**Data records**
--
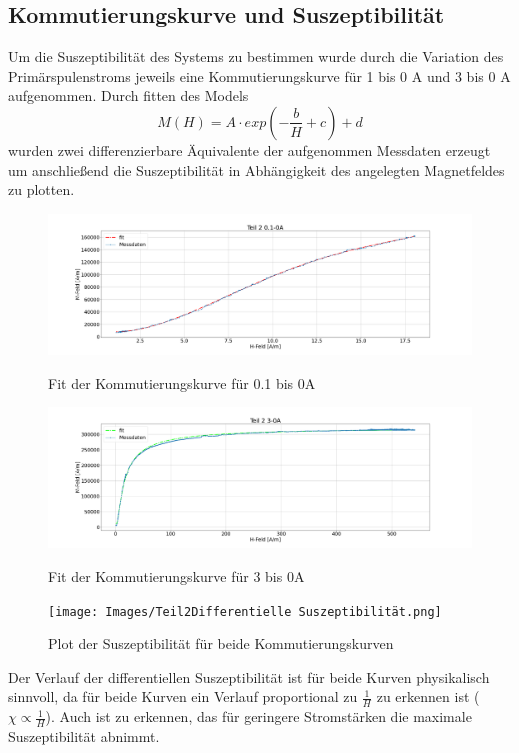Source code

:     \subsection{Kommutierungskurve und Suszeptibilität}
        Um die Suszeptibilität des Systems zu bestimmen wurde durch die Variation des Primärspulenstroms jeweils eine Kommutierungskurve für 1 bis 0 A und 3 bis 0 A aufgenommen.
        Durch fitten des Models 
        \begin{equation}
            M(H) = A \cdot exp(-\frac{b}{H} + c) + d
        \end{equation}
        wurden zwei differenzierbare Äquivalente der aufgenommen Messdaten erzeugt um anschließend die Suszeptibilität in Abhängigkeit des angelegten Magnetfeldes zu plotten.
        \begin{figure}[H]
            \centering
            \includegraphics[width=\textwidth]{Images/Teil2Teil 2 1-0A.png}
            \label{Teil2-1A}
            \caption{Fit der Kommutierungskurve für 0.1 bis 0A}
        \end{figure}
        \begin{figure}[H]
            \centering
            \includegraphics[width=\textwidth]{Images/Teil2Teil 2 3-0A.png}
            \label{Teil2-3A}
            \caption{Fit der Kommutierungskurve für 3 bis 0A}
        \end{figure}
        \begin{figure}[H]
            \centering
            \texttt{[image: Images/Teil2Differentielle Suszeptibilität.png]}
            \label{DiffSus}
            \caption{Plot der Suszeptibilität für beide Kommutierungskurven}
        \end{figure}
            Der Verlauf der differentiellen Suszeptibilität ist für beide Kurven physikalisch sinnvoll, da für beide Kurven ein Verlauf proportional zu $\frac{1}{H}$ zu erkennen ist ($\chi \propto \frac{1}{H}$). Auch ist zu erkennen,
            das für geringere Stromstärken die maximale Suszeptibilität abnimmt.
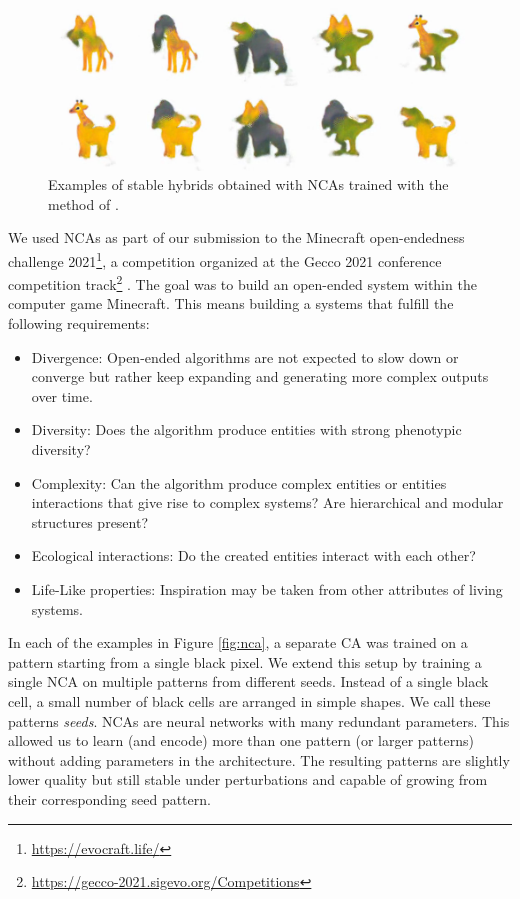 \begin{figure}[htbp]
  \centering
  \includegraphics[width=.8\linewidth]{figures/nca_hybrids.png}
  \caption{Examples of stable hybrids obtained with \acp{NCA} trained with the
    method of \parencite{cisnerosOpenendedCreationHybrid2021}.}
  \label{fig:nca_hybrid}
\end{figure}


We used \acp{NCA} as part of our submission to the Minecraft open-endedness
challenge 2021\footnote{\url{https://evocraft.life/}}, a competition organized
at the Gecco 2021 conference competition
track\footnote{\url{https://gecco-2021.sigevo.org/Competitions}}
\parencite{cisnerosOpenendedCreationHybrid2021}. The goal was to build an
open-ended system within the computer game Minecraft. This means building a
systems that fulfill the following requirements:

\begin{itemize}
  \item Divergence: Open-ended algorithms are not expected to slow down or
        converge but rather keep expanding and generating more complex outputs
        over time.

  \item Diversity: Does the algorithm produce entities with strong phenotypic
        diversity?

  \item Complexity: Can the algorithm produce complex entities or entities
        interactions that give rise to complex systems? Are hierarchical and
        modular structures present?

  \item Ecological interactions: Do the created entities interact with each
        other?

  \item Life-Like properties: Inspiration may be taken from other attributes of
        living systems.
\end{itemize}

In each of the examples in Figure \ref{fig:nca}, a separate \ac{CA} was trained
on a pattern starting from a single black pixel. We extend this setup by
training a single \ac{NCA} on multiple patterns from different seeds. Instead of
a single black cell, a small number of black cells are arranged in simple
shapes. We call these patterns \emph{seeds}. \acp{NCA} are neural networks with many redundant parameters. This allowed us to learn (and encode) more than one
pattern (or larger patterns) without adding parameters in the architecture. The
resulting patterns are slightly lower quality but still stable under
perturbations and capable of growing from their corresponding seed pattern.

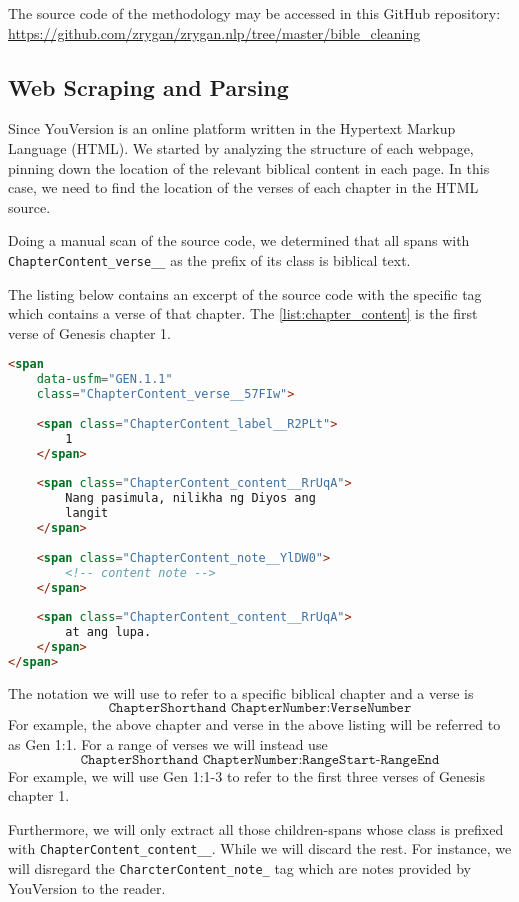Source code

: \documentclass{article}
\begin{document}
The source code of the methodology may be accessed in this GitHub repository:
\url{https://github.com/zrygan/zrygan.nlp/tree/master/bible_cleaning}

\subsection{Web Scraping and Parsing}

Since YouVersion is an online platform written in the Hypertext Markup Language
(HTML). We started by analyzing the structure of each webpage, pinning down the
location of the relevant biblical content in each page. In this case, we need
to find the location of the verses of each chapter in the HTML source.

Doing a manual scan of the source code, we determined that all spans with
\texttt{ChapterContent\_verse\_\_} as the prefix of its class is biblical text.

The listing below contains an excerpt of the source code with the specific tag
which contains a verse of that chapter. The \cref{list:chapter_content} is the
first verse of Genesis chapter 1.

\begin{lstlisting}[language=HTML, caption={\texttt{ChapterContent\_verse\_\_} tag}, label={list:chapter_content}]
<span 
    data-usfm="GEN.1.1"
    class="ChapterContent_verse__57FIw">
    
    <span class="ChapterContent_label__R2PLt">
        1
    </span>
    
    <span class="ChapterContent_content__RrUqA">
        Nang pasimula, nilikha ng Diyos ang
        langit
    </span>
    
    <span class="ChapterContent_note__YlDW0">
        <!-- content note -->
    </span>
    
    <span class="ChapterContent_content__RrUqA">
        at ang lupa.
    </span>
</span>
\end{lstlisting}

The notation we will use to refer to a specific biblical chapter and a verse is
\[\texttt{ChapterShorthand ChapterNumber:VerseNumber}\]
For example, the above chapter and verse in the above listing will be referred
to as Gen 1:1. For a range of verses we will instead use
\[\texttt{ChapterShorthand ChapterNumber:RangeStart-RangeEnd}\]
For example, we will use Gen 1:1-3 to refer to the first three verses of
Genesis chapter 1.

Furthermore, we will only extract all those children-spans whose class is
prefixed with \texttt{ChapterContent\_content\_\_}. While we will discard the
rest. For instance, we will disregard the \texttt{CharcterContent\_note\_} tag
which are notes provided by YouVersion to the reader.
\end{document}
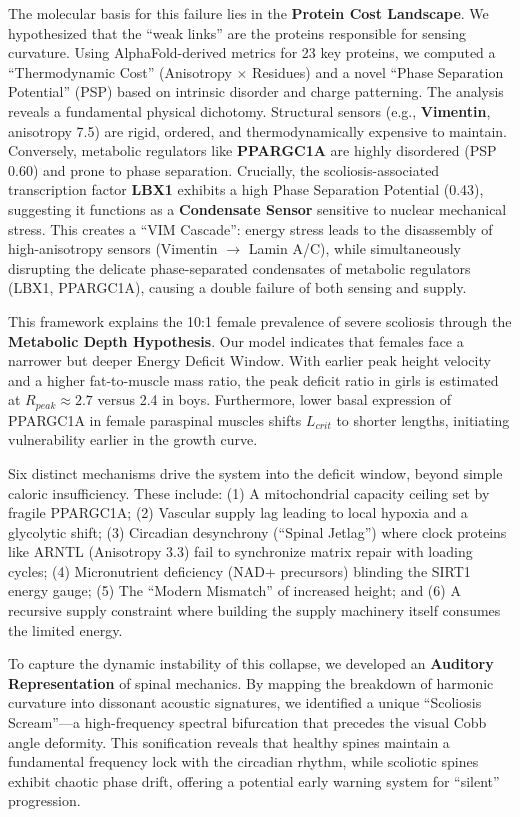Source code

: \documentclass[11pt]{article}
\begin{document}
The molecular basis for this failure lies in the \textbf{Protein Cost Landscape}. We hypothesized that the ``weak links'' are the proteins responsible for sensing curvature. Using AlphaFold-derived metrics for 23 key proteins, we computed a ``Thermodynamic Cost'' (Anisotropy $\times$ Residues) and a novel ``Phase Separation Potential'' (PSP) based on intrinsic disorder and charge patterning. The analysis reveals a fundamental physical dichotomy. Structural sensors (e.g., \textbf{Vimentin}, anisotropy 7.5) are rigid, ordered, and thermodynamically expensive to maintain. Conversely, metabolic regulators like \textbf{PPARGC1A} are highly disordered (PSP 0.60) and prone to phase separation. Crucially, the scoliosis-associated transcription factor \textbf{LBX1} exhibits a high Phase Separation Potential (0.43), suggesting it functions as a \textbf{Condensate Sensor} sensitive to nuclear mechanical stress. This creates a ``VIM Cascade'': energy stress leads to the disassembly of high-anisotropy sensors (Vimentin $\to$ Lamin A/C), while simultaneously disrupting the delicate phase-separated condensates of metabolic regulators (LBX1, PPARGC1A), causing a double failure of both sensing and supply.

This framework explains the 10:1 female prevalence of severe scoliosis through the \textbf{Metabolic Depth Hypothesis}. Our model indicates that females face a narrower but deeper Energy Deficit Window. With earlier peak height velocity and a higher fat-to-muscle mass ratio, the peak deficit ratio in girls is estimated at $R_{peak} \approx 2.7$ versus 2.4 in boys. Furthermore, lower basal expression of PPARGC1A in female paraspinal muscles\cite{handschin2024} shifts $L_{crit}$ to shorter lengths, initiating vulnerability earlier in the growth curve.

Six distinct mechanisms drive the system into the deficit window, beyond simple caloric insufficiency. These include: (1) A mitochondrial capacity ceiling set by fragile PPARGC1A; (2) Vascular supply lag leading to local hypoxia and a glycolytic shift; (3) Circadian desynchrony (``Spinal Jetlag'') where clock proteins like ARNTL (Anisotropy 3.3) fail to synchronize matrix repair with loading cycles\cite{dudek2017}; (4) Micronutrient deficiency (NAD+ precursors) blinding the SIRT1 energy gauge; (5) The ``Modern Mismatch'' of increased height; and (6) A recursive supply constraint where building the supply machinery itself consumes the limited energy.

To capture the dynamic instability of this collapse, we developed an \textbf{Auditory Representation} of spinal mechanics. By mapping the breakdown of harmonic curvature into dissonant acoustic signatures, we identified a unique ``Scoliosis Scream''—a high-frequency spectral bifurcation that precedes the visual Cobb angle deformity. This sonification reveals that healthy spines maintain a fundamental frequency lock with the circadian rhythm, while scoliotic spines exhibit chaotic phase drift, offering a potential early warning system for ``silent'' progression.
\end{document}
--
**Problem**
For each line in the records that contains the word "specific", make a copy.

**Task output**
The listing below contains an excerpt of the source code with the specific tag
The notation we will use to refer to a specific biblical chapter and a verse is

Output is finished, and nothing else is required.